Can I sue Callie Oettinger?

Anonymous
Anonymous wrote:
Anonymous wrote:
Anonymous wrote:It seems she already shared it with others so why is she fighting for data privacy if she's sharing this data without consent?


It appears the only data privacy she cares about is her own child’s. She has repeatedly come on here to say she don’t owe our kids anything.


You are sick. I've replied to many of these posts and I'm not Callie and I don't know her or anyone associated with septa. Keep trying with the lies.

Feel free to post with your real name so there’s no confusion.

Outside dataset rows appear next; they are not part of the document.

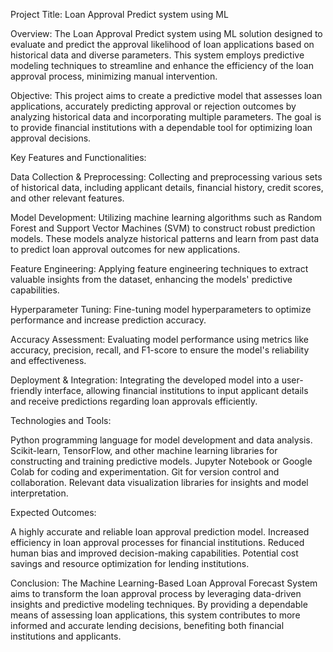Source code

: Project Title: Loan Approval Predict system using ML

Overview: The Loan Approval Predict system using ML solution designed to evaluate and predict the approval likelihood of loan applications based on historical data and diverse parameters. This system employs predictive modeling techniques to streamline and enhance the efficiency of the loan approval process, minimizing manual intervention.

Objective: This project aims to create a predictive model that assesses loan applications, accurately predicting approval or rejection outcomes by analyzing historical data and incorporating multiple parameters. The goal is to provide financial institutions with a dependable tool for optimizing loan approval decisions.

Key Features and Functionalities:

Data Collection & Preprocessing: Collecting and preprocessing various sets of historical data, including applicant details, financial history, credit scores, and other relevant features.

Model Development: Utilizing machine learning algorithms such as Random Forest and Support Vector Machines (SVM) to construct robust prediction models. These models analyze historical patterns and learn from past data to predict loan approval outcomes for new applications.

Feature Engineering: Applying feature engineering techniques to extract valuable insights from the dataset, enhancing the models' predictive capabilities.

Hyperparameter Tuning: Fine-tuning model hyperparameters to optimize performance and increase prediction accuracy.

Accuracy Assessment: Evaluating model performance using metrics like accuracy, precision, recall, and F1-score to ensure the model's reliability and effectiveness.

Deployment & Integration: Integrating the developed model into a user-friendly interface, allowing financial institutions to input applicant details and receive predictions regarding loan approvals efficiently.

Technologies and Tools:

Python programming language for model development and data analysis. Scikit-learn, TensorFlow, and other machine learning libraries for constructing and training predictive models. Jupyter Notebook or Google Colab for coding and experimentation. Git for version control and collaboration. Relevant data visualization libraries for insights and model interpretation.

Expected Outcomes:

A highly accurate and reliable loan approval prediction model. Increased efficiency in loan approval processes for financial institutions. Reduced human bias and improved decision-making capabilities. Potential cost savings and resource optimization for lending institutions.

Conclusion: The Machine Learning-Based Loan Approval Forecast System aims to transform the loan approval process by leveraging data-driven insights and predictive modeling techniques. By providing a dependable means of assessing loan applications, this system contributes to more informed and accurate lending decisions, benefiting both financial institutions and applicants.
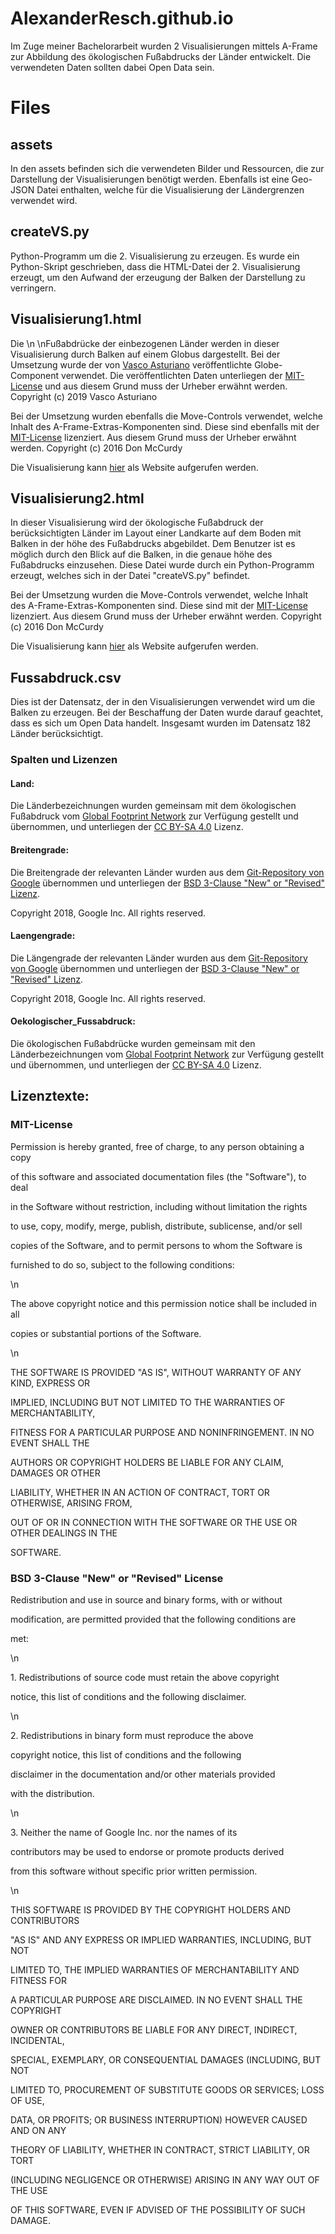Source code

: # AlexanderResch.github.io
<p>Im Zuge meiner Bachelorarbeit wurden 2 Visualisierungen mittels A-Frame zur Abbildung des ökologischen Fußabdrucks der Länder entwickelt. Die verwendeten Daten sollten dabei Open Data sein.</p>

<h1>Files</h1>
<h2>assets</h2>
<p>In den assets befinden sich die verwendeten Bilder und Ressourcen, die zur Darstellung der Visualisierungen benötigt werden. Ebenfalls ist eine Geo-JSON Datei enthalten, welche für die Visualisierung der Ländergrenzen verwendet wird.</p>

<h2>createVS.py</h2>
<p>Python-Programm um die 2. Visualisierung zu erzeugen. Es wurde ein Python-Skript geschrieben, dass die HTML-Datei der 2. Visualisierung erzeugt, um den Aufwand der erzeugung der Balken der Darstellung zu verringern.</p>

<h2>Visualisierung1.html</h2>
<p>Die \n \nFußabdrücke der einbezogenen Länder werden in dieser Visualisierung durch Balken auf einem Globus dargestellt. Bei der Umsetzung wurde der von <a href="https://github.com/vasturiano/aframe-globe-component/tree/master">Vasco Asturiano</a> veröffentlichte Globe-Component verwendet. Die veröffentlichten Daten unterliegen der <a href="https://de.wikipedia.org/wiki/MIT-Lizenz">MIT-License</a> und aus diesem Grund muss der Urheber erwähnt werden. Copyright (c) 2019 Vasco Asturiano <p>
<p>Bei der Umsetzung wurden ebenfalls die Move-Controls verwendet, welche Inhalt des A-Frame-Extras-Komponenten sind. Diese sind ebenfalls mit der <a href="https://de.wikipedia.org/wiki/MIT-Lizenz">MIT-License</a> lizenziert. Aus diesem Grund muss der Urheber erwähnt werden. Copyright (c) 2016 Don McCurdy</p>
<p>Die Visualisierung kann <a href="https://alexanderresch.github.io/Visualisierung1.html">hier</a> als Website aufgerufen werden.</p>


<h2>Visualisierung2.html</h2>
<p>In dieser Visualisierung wird der ökologische Fußabdruck der berücksichtigten Länder im Layout einer Landkarte auf dem Boden mit Balken in der höhe des Fußabdrucks abgebildet. Dem Benutzer ist es möglich durch den Blick auf die Balken, in die genaue höhe des Fußabdrucks einzusehen. Diese Datei wurde durch ein Python-Programm erzeugt, welches sich in der Datei "createVS.py" befindet.</p>
<p>Bei der Umsetzung wurden die Move-Controls verwendet, welche Inhalt des A-Frame-Extras-Komponenten sind. Diese sind mit der <a href="https://de.wikipedia.org/wiki/MIT-Lizenz">MIT-License</a> lizenziert. Aus diesem Grund muss der Urheber erwähnt werden. Copyright (c) 2016 Don McCurdy</p>
<p>Die Visualisierung kann <a href="https://alexanderresch.github.io/Visualisierung2.html">hier</a> als Website aufgerufen werden.</p>


<h2>Fussabdruck.csv</h2>
<p>Dies ist der Datensatz, der in den Visualisierungen verwendet wird um die Balken zu erzeugen. Bei der Beschaffung der Daten wurde darauf geachtet, dass es sich um Open Data handelt. Insgesamt wurden im Datensatz 182 Länder berücksichtigt.</p>

<h3>Spalten und Lizenzen</h3>
<h4>Land:</h4>
<p>Die Länderbezeichnungen wurden gemeinsam mit dem ökologischen Fußabdruck vom <a href="https://data.footprintnetwork.org/#/">Global Footprint Network</a> zur Verfügung gestellt und übernommen, und unterliegen der <a href="https://creativecommons.org/licenses/by-sa/4.0/">CC BY-SA 4.0</a> Lizenz.</p>

<h4>Breitengrade:</h4>
<p>Die Breitengrade der relevanten Länder wurden aus dem <a href="https://github.com/google/dspl/blob/master/samples/google/canonical/countries.csv">Git-Repository von Google</a> übernommen und unterliegen der <a href="https://choosealicense.com/licenses/bsd-3-clause/">BSD 3-Clause "New" or "Revised" Lizenz</a>.</p>
<p>Copyright 2018, Google Inc. All rights reserved.</p>

<h4>Laengengrade:</h4>
<p>Die Längengrade der relevanten Länder wurden aus dem <a href="https://github.com/google/dspl/blob/master/samples/google/canonical/countries.csv">Git-Repository von Google</a> übernommen und unterliegen der <a href="https://choosealicense.com/licenses/bsd-3-clause/">BSD 3-Clause "New" or "Revised" Lizenz</a>.</p>
<p> Copyright 2018, Google Inc. All rights reserved.</p>

<h4>Oekologischer_Fussabdruck:</h4>
<p>Die ökologischen Fußabdrücke wurden gemeinsam mit den Länderbezeichnungen vom <a href="https://data.footprintnetwork.org/#/">Global Footprint Network</a> zur Verfügung gestellt und übernommen, und unterliegen der <a href="https://creativecommons.org/licenses/by-sa/4.0/">CC BY-SA 4.0</a> Lizenz.</p>


<h2>Lizenztexte:</h2>
<h3>MIT-License</h3>
<p>Permission is hereby granted, free of charge, to any person obtaining a copy</p>
<p>of this software and associated documentation files (the "Software"), to deal</p>
<p>in the Software without restriction, including without limitation the rights</p>
<p>to use, copy, modify, merge, publish, distribute, sublicense, and/or sell</p>
<p>copies of the Software, and to permit persons to whom the Software is</p>
<p>furnished to do so, subject to the following conditions:</p>
<p>\n</p>
<p>The above copyright notice and this permission notice shall be included in all</p>
<p>copies or substantial portions of the Software.</p>
<p>\n</p>
<p>THE SOFTWARE IS PROVIDED "AS IS", WITHOUT WARRANTY OF ANY KIND, EXPRESS OR</p>
<p>IMPLIED, INCLUDING BUT NOT LIMITED TO THE WARRANTIES OF MERCHANTABILITY,</p>
<p>FITNESS FOR A PARTICULAR PURPOSE AND NONINFRINGEMENT. IN NO EVENT SHALL THE</p>
<p>AUTHORS OR COPYRIGHT HOLDERS BE LIABLE FOR ANY CLAIM, DAMAGES OR OTHER</p>
<p>LIABILITY, WHETHER IN AN ACTION OF CONTRACT, TORT OR OTHERWISE, ARISING FROM,</p>
<p>OUT OF OR IN CONNECTION WITH THE SOFTWARE OR THE USE OR OTHER DEALINGS IN THE</p>
<p>SOFTWARE.</p>
<h3>BSD 3-Clause "New" or "Revised" License</h3>
<p>Redistribution and use in source and binary forms, with or without</p>
<p>modification, are permitted provided that the following conditions are</p>
<p>met:</p>
<p>\n</p>
<p>   1. Redistributions of source code must retain the above copyright</p>
<p>      notice, this list of conditions and the following disclaimer.</p>
<p>\n</p>
<p>   2. Redistributions in binary form must reproduce the above</p>
<p>      copyright notice, this list of conditions and the following</p>
<p>      disclaimer in the documentation and/or other materials provided</p>
<p>      with the distribution.</p>
<p>\n</p>
<p>   3. Neither the name of Google Inc. nor the names of its</p>
<p>      contributors may be used to endorse or promote products derived</p>
<p>      from this software without specific prior written permission.</p>
<p>\n</p>
<p>THIS SOFTWARE IS PROVIDED BY THE COPYRIGHT HOLDERS AND CONTRIBUTORS</p>
<p>"AS IS" AND ANY EXPRESS OR IMPLIED WARRANTIES, INCLUDING, BUT NOT</p>
<p>LIMITED TO, THE IMPLIED WARRANTIES OF MERCHANTABILITY AND FITNESS FOR</p>
<p>A PARTICULAR PURPOSE ARE DISCLAIMED. IN NO EVENT SHALL THE COPYRIGHT</p>
<p>OWNER OR CONTRIBUTORS BE LIABLE FOR ANY DIRECT, INDIRECT, INCIDENTAL,</p>
<p>SPECIAL, EXEMPLARY, OR CONSEQUENTIAL DAMAGES (INCLUDING, BUT NOT</p>
<p>LIMITED TO, PROCUREMENT OF SUBSTITUTE GOODS OR SERVICES; LOSS OF USE,</p>
<p>DATA, OR PROFITS; OR BUSINESS INTERRUPTION) HOWEVER CAUSED AND ON ANY</p>
<p>THEORY OF LIABILITY, WHETHER IN CONTRACT, STRICT LIABILITY, OR TORT</p>
<p>(INCLUDING NEGLIGENCE OR OTHERWISE) ARISING IN ANY WAY OUT OF THE USE</p>
<p>OF THIS SOFTWARE, EVEN IF ADVISED OF THE POSSIBILITY OF SUCH DAMAGE.</p>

Please show us where Callie came her to say she "don't owe our kids anything". Cite it.
Anonymous
Yep, Everyone Sucks Here except the poor kids and parents who were the victims of Callie and FCPS's pissing match.
Anonymous
Callie has tried over and over to get some changes made that would protect our children. FCPS is continually careless and nothing has happened after each mistake. This is a FERPA violation for which FCPS will be punished ….again. They’re already on the radar of Virginia Department of Education and the feds for doing this exact same thing. We wait and watch. Lawyer up again if you want to. Unless you can specifically identify your child in what was posted, I’d save my money. (Doesn’t hurt to call and ask though…and I’m doing that.)
Anonymous
Anonymous wrote:
Anonymous wrote:
Anonymous wrote:
Anonymous wrote:This thread has confirmed to me that most of my neighbors are flaming idiots and don’t understand how the Freedom of Information Acts works. Perhaps your kids are all suffering from anxiety because you’re their mom and completely disconnected from reality. Also, FCPS is corrupt and incompetent. As a former teacher, I can tell you that they’re all laughing at you. And this woman Callie exposed their weakness and you’re too stupid to figure it out.

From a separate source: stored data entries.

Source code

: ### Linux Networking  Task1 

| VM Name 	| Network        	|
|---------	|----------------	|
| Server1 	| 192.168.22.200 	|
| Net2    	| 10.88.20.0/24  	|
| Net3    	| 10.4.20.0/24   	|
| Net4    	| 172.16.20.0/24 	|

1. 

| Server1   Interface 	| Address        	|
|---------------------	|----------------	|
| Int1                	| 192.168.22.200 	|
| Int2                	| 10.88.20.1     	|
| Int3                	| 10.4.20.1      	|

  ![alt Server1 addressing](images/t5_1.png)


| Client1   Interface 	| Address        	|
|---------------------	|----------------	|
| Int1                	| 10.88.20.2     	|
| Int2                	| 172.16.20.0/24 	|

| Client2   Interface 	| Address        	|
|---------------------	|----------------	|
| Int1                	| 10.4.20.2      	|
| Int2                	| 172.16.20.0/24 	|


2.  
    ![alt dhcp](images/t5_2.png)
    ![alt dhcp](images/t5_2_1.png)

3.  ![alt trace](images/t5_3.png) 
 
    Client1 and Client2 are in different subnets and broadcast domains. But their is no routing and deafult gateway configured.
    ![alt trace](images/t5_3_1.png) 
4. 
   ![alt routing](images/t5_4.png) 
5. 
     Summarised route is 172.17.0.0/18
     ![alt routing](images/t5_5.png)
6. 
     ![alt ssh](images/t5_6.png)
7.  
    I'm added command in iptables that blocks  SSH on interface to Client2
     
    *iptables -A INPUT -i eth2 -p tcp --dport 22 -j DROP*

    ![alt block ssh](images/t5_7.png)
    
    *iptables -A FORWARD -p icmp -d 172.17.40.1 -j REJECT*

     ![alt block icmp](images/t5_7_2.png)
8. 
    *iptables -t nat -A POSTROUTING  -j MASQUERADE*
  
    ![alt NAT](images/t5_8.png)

Why do you feel need to start insulting others? Zero people are defending FCPS. We know their wrong doings. We’re talking about Callie. She could have been exposing the county, but decided to expose our children in the process. Shes just another angry white women and I hope she gets hers soon. Frankly, you just sound bitter and I’m glad you no longer work with the county.


That’s OK sweetheart. I’m making a ton of money off the fact that the school system closed its doors for over a year. Most of you don’t even realize that your kids are behind academically because you’re too afraid to see the truth. I see you. You’re just a basic, white, upper middle-class mom wearing Lululemon and drinking Starbucks coffee. And I get paid a lot of money per hour to fix what FCPS broke.


You describe yourself as someone who exploits parents instead of caring about children or doing the moral, ethical thing. You are what is wrong with the advocacy system. You are why professionals don’t want to work for school systems. You feed fear, lies, and disinformation to desperate families to make a buck or get publicity. You are a lousy, despicable person as are the other “advocates” I know. Absolutely horrific.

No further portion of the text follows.